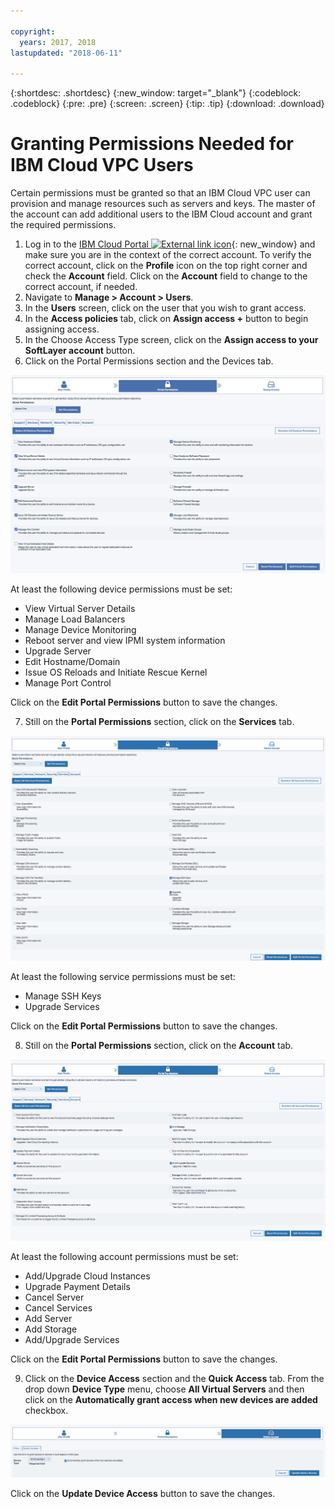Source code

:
 ```yaml
---

copyright:
  years: 2017, 2018
lastupdated: "2018-06-11"

---
```


{:shortdesc: .shortdesc}
{:new_window: target="_blank"}
{:codeblock: .codeblock}
{:pre: .pre}
{:screen: .screen}
{:tip: .tip}
{:download: .download}

# Granting Permissions Needed for IBM Cloud VPC Users

Certain permissions must be granted so that an IBM Cloud VPC user can provision and manage resources such as servers and keys. The master of the account can add additional users to the IBM Cloud account and grant the required permissions.

1. Log in to the [IBM Cloud Portal ![External link icon](../../icons/launch-glyph.svg "External link icon")](https://console.bluemix.net/){: new_window} and make sure you are in the context of the correct account. To verify the correct account, click on the **Profile** icon on the top right corner and check the **Account** field. Click on the **Account** field to change to the correct account, if needed.
2. Navigate to **Manage > Account > Users**.
3. In the **Users** screen, click on the user that you wish to grant access.
4. In the **Access policies** tab, click on **Assign access +** button to begin assigning access.
5. In the Choose Access Type screen, click on the **Assign access to your SoftLayer account** button.
6. Click on the Portal Permissions section and the Devices tab.

  ![Devices Permissions](images/Devices-Permissions.png)
  
  At least the following device permissions must be set:
  
  * View Virtual Server Details
  * Manage Load Balancers
  * Manage Device Monitoring
  * Reboot server and view IPMI system information
  * Upgrade Server
  * Edit Hostname/Domain
  * Issue OS Reloads and Initiate Rescue Kernel
  * Manage Port Control 

  Click on the **Edit Portal Permissions** button to save the changes.

7. Still on the **Portal Permissions** section, click on the **Services** tab.

  ![Services Permissions](images/Services-Permissions.png)
  
  At least the following service permissions must be set:
  
  * Manage SSH Keys
  * Upgrade Services

  Click on the **Edit Portal Permissions** button to save the changes.

8. Still on the **Portal Permissions** section, click on the **Account** tab.

  ![Account Permissions](images/Account-Permissions.png)
  
  At least the following account permissions must be set:
  
  * Add/Upgrade Cloud Instances
  * Upgrade Payment Details
  * Cancel Server
  * Cancel Services
  * Add Server
  * Add Storage
  * Add/Upgrade Services

  Click on the **Edit Portal Permissions** button to save the changes.

9. Click on the **Device Access** section and the **Quick Access** tab. From the drop down **Device Type** menu, choose **All Virtual Servers** and then click on the **Automatically grant access when new devices are added** checkbox.

  ![Device Access Permissions](images/Device-Access-Permissions.png)

  Click on the **Update Device Access** button to save the changes.
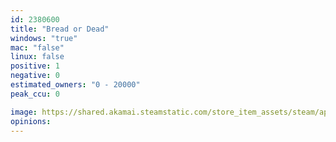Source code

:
 ```yaml
---
id: 2380600
title: "Bread or Dead"
windows: "true"
mac: "false"
linux: false
positive: 1
negative: 0
estimated_owners: "0 - 20000"
peak_ccu: 0

image: https://shared.akamai.steamstatic.com/store_item_assets/steam/apps/2380600/header.jpg?t=1731704791
opinions:
---
```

[Directions] Your copy should match every record exactly and contain no pictures.

[Output for this task]
Source code

:
 ```yaml
---

copyright:
  years: 2017, 2018
lastupdated: "2018-06-11"

---
```


{:shortdesc: .shortdesc}
{:new_window: target="_blank"}
{:codeblock: .codeblock}
{:pre: .pre}
{:screen: .screen}
{:tip: .tip}
{:download: .download}

# Granting Permissions Needed for IBM Cloud VPC Users

Certain permissions must be granted so that an IBM Cloud VPC user can provision and manage resources such as servers and keys. The master of the account can add additional users to the IBM Cloud account and grant the required permissions.

1. Log in to the [IBM Cloud Portal ![External link icon](../../icons/launch-glyph.svg "External link icon")](https://console.bluemix.net/){: new_window} and make sure you are in the context of the correct account. To verify the correct account, click on the **Profile** icon on the top right corner and check the **Account** field. Click on the **Account** field to change to the correct account, if needed.
2. Navigate to **Manage > Account > Users**.
3. In the **Users** screen, click on the user that you wish to grant access.
4. In the **Access policies** tab, click on **Assign access +** button to begin assigning access.
5. In the Choose Access Type screen, click on the **Assign access to your SoftLayer account** button.
6. Click on the Portal Permissions section and the Devices tab.

  ![Devices Permissions](images/Devices-Permissions.png)
  
  At least the following device permissions must be set:
  
  * View Virtual Server Details
  * Manage Load Balancers
  * Manage Device Monitoring
  * Reboot server and view IPMI system information
  * Upgrade Server
  * Edit Hostname/Domain
  * Issue OS Reloads and Initiate Rescue Kernel
  * Manage Port Control 

  Click on the **Edit Portal Permissions** button to save the changes.

7. Still on the **Portal Permissions** section, click on the **Services** tab.

  ![Services Permissions](images/Services-Permissions.png)
  
  At least the following service permissions must be set:
  
  * Manage SSH Keys
  * Upgrade Services

  Click on the **Edit Portal Permissions** button to save the changes.

8. Still on the **Portal Permissions** section, click on the **Account** tab.

  ![Account Permissions](images/Account-Permissions.png)
  
  At least the following account permissions must be set:
  
  * Add/Upgrade Cloud Instances
  * Upgrade Payment Details
  * Cancel Server
  * Cancel Services
  * Add Server
  * Add Storage
  * Add/Upgrade Services

  Click on the **Edit Portal Permissions** button to save the changes.

9. Click on the **Device Access** section and the **Quick Access** tab. From the drop down **Device Type** menu, choose **All Virtual Servers** and then click on the **Automatically grant access when new devices are added** checkbox.

  ![Device Access Permissions](images/Device-Access-Permissions.png)

  Click on the **Update Device Access** button to save the changes.
Source code

:
 ```yaml
---
id: 2380600
title: "Bread or Dead"
windows: "true"
mac: "false"
linux: false
positive: 1
negative: 0
estimated_owners: "0 - 20000"
peak_ccu: 0

image: https://shared.akamai.steamstatic.com/store_item_assets/steam/apps/2380600/header.jpg?t=1731704791
opinions:
---
```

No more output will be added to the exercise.